[TASK MATERIAL]
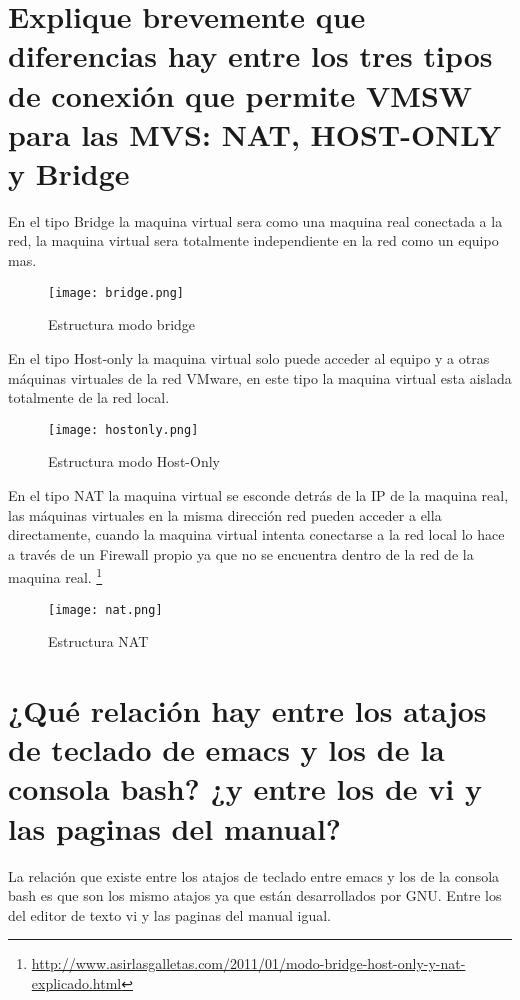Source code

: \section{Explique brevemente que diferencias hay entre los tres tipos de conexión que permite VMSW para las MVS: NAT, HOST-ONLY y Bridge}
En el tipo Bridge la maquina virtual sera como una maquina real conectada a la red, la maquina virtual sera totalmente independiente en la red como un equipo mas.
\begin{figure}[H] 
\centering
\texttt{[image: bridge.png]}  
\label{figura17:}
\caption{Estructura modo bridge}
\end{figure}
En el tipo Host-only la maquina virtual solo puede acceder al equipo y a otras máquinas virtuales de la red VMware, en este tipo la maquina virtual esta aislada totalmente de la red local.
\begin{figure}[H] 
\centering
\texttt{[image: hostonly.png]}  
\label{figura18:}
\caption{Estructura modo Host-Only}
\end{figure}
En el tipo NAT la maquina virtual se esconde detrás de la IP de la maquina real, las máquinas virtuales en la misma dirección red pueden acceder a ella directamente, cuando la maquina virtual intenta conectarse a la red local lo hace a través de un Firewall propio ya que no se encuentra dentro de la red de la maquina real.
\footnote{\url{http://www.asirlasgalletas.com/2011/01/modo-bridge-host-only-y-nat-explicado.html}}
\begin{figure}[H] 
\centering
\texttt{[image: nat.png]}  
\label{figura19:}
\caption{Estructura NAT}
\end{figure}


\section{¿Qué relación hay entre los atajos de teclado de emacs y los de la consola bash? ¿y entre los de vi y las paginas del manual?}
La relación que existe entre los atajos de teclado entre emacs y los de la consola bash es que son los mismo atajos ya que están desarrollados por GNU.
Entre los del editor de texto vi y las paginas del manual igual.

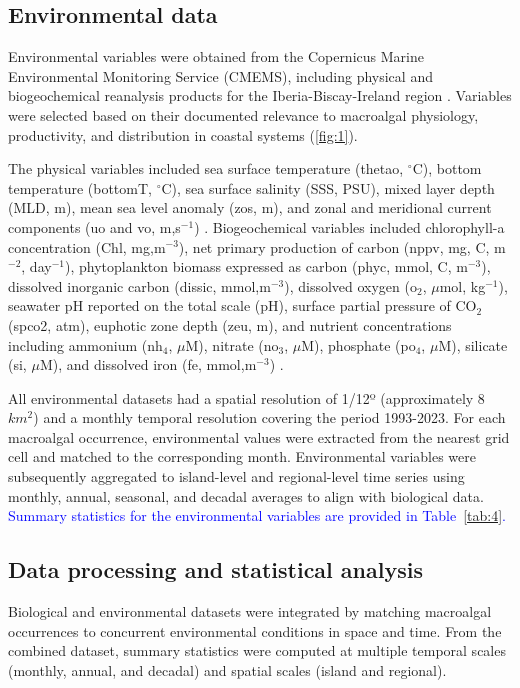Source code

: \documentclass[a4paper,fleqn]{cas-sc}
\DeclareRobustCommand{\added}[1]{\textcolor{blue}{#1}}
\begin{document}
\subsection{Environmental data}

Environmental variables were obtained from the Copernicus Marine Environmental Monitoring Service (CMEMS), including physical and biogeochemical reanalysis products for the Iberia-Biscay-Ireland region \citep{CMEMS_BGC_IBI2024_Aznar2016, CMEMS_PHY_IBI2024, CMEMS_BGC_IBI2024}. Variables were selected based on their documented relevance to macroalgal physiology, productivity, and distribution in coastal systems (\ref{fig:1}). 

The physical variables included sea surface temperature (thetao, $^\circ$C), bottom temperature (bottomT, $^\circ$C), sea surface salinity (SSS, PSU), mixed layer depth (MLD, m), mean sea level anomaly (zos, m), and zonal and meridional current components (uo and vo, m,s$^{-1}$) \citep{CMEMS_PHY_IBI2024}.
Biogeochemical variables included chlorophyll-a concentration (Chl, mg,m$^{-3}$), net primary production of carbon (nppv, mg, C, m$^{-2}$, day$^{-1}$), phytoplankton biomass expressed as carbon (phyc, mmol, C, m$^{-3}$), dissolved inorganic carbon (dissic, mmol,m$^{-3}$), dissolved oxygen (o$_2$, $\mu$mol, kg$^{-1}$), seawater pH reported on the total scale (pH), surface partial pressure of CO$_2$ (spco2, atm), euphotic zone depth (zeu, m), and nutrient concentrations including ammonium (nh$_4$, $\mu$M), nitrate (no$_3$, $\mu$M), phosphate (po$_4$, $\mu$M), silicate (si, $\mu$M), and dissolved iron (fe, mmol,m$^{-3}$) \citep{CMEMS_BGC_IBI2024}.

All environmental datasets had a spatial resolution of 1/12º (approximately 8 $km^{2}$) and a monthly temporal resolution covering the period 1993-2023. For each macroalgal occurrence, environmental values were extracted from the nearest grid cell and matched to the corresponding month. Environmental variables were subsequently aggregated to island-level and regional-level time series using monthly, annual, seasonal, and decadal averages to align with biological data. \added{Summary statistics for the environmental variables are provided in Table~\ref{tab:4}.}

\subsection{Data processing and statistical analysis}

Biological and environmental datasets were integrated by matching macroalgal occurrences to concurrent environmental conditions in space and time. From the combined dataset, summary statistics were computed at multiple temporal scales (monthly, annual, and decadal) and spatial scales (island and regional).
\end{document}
[/TASK MATERIAL]
[TASK MATERIAL]
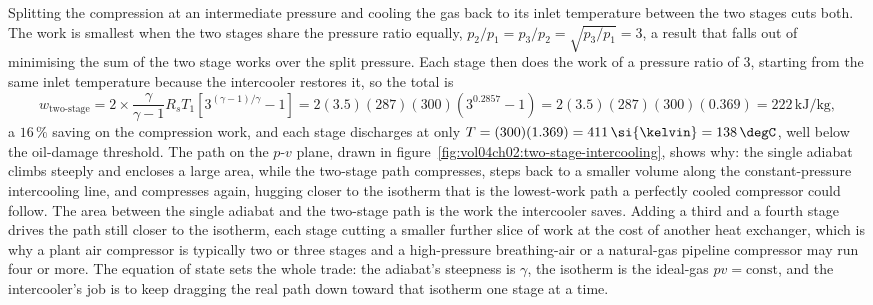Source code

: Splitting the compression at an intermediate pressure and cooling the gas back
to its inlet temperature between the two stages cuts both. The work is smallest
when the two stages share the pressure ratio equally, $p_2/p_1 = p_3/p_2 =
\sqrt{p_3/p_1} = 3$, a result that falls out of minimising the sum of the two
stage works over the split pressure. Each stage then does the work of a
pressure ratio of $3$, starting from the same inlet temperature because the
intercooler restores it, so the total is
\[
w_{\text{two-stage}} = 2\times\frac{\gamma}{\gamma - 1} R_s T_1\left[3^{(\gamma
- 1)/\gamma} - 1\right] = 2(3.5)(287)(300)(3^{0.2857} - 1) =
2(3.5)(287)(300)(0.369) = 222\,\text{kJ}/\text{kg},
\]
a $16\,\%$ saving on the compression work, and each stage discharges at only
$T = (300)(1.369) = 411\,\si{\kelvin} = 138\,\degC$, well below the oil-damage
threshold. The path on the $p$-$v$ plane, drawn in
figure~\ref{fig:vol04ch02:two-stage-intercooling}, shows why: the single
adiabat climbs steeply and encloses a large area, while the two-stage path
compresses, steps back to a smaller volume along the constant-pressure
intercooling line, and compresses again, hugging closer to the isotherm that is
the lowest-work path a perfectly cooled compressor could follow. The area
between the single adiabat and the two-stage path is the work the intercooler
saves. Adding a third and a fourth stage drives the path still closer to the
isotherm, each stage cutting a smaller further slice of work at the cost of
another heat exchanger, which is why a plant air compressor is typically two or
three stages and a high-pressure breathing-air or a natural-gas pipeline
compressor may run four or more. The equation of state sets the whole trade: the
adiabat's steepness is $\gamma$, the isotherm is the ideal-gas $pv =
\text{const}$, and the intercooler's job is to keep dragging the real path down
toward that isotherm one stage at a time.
[/TASK MATERIAL]
[TASK REQUIREMENTS]: Your answer should be the lines above, from the line containing "En el tipo Host-only" up to and including the line containing "La relación que", reproduced exactly and with nothing else.

[WRITTEN ANSWER]:
En el tipo Host-only la maquina virtual solo puede acceder al equipo y a otras máquinas virtuales de la red VMware, en este tipo la maquina virtual esta aislada totalmente de la red local.
\begin{figure}[H] 
\centering
\texttt{[image: hostonly.png]}  
\label{figura18:}
\caption{Estructura modo Host-Only}
\end{figure}
En el tipo NAT la maquina virtual se esconde detrás de la IP de la maquina real, las máquinas virtuales en la misma dirección red pueden acceder a ella directamente, cuando la maquina virtual intenta conectarse a la red local lo hace a través de un Firewall propio ya que no se encuentra dentro de la red de la maquina real.
\footnote{\url{http://www.asirlasgalletas.com/2011/01/modo-bridge-host-only-y-nat-explicado.html}}
\begin{figure}[H] 
\centering
\texttt{[image: nat.png]}  
\label{figura19:}
\caption{Estructura NAT}
\end{figure}


\section{¿Qué relación hay entre los atajos de teclado de emacs y los de la consola bash? ¿y entre los de vi y las paginas del manual?}
La relación que existe entre los atajos de teclado entre emacs y los de la consola bash es que son los mismo atajos ya que están desarrollados por GNU.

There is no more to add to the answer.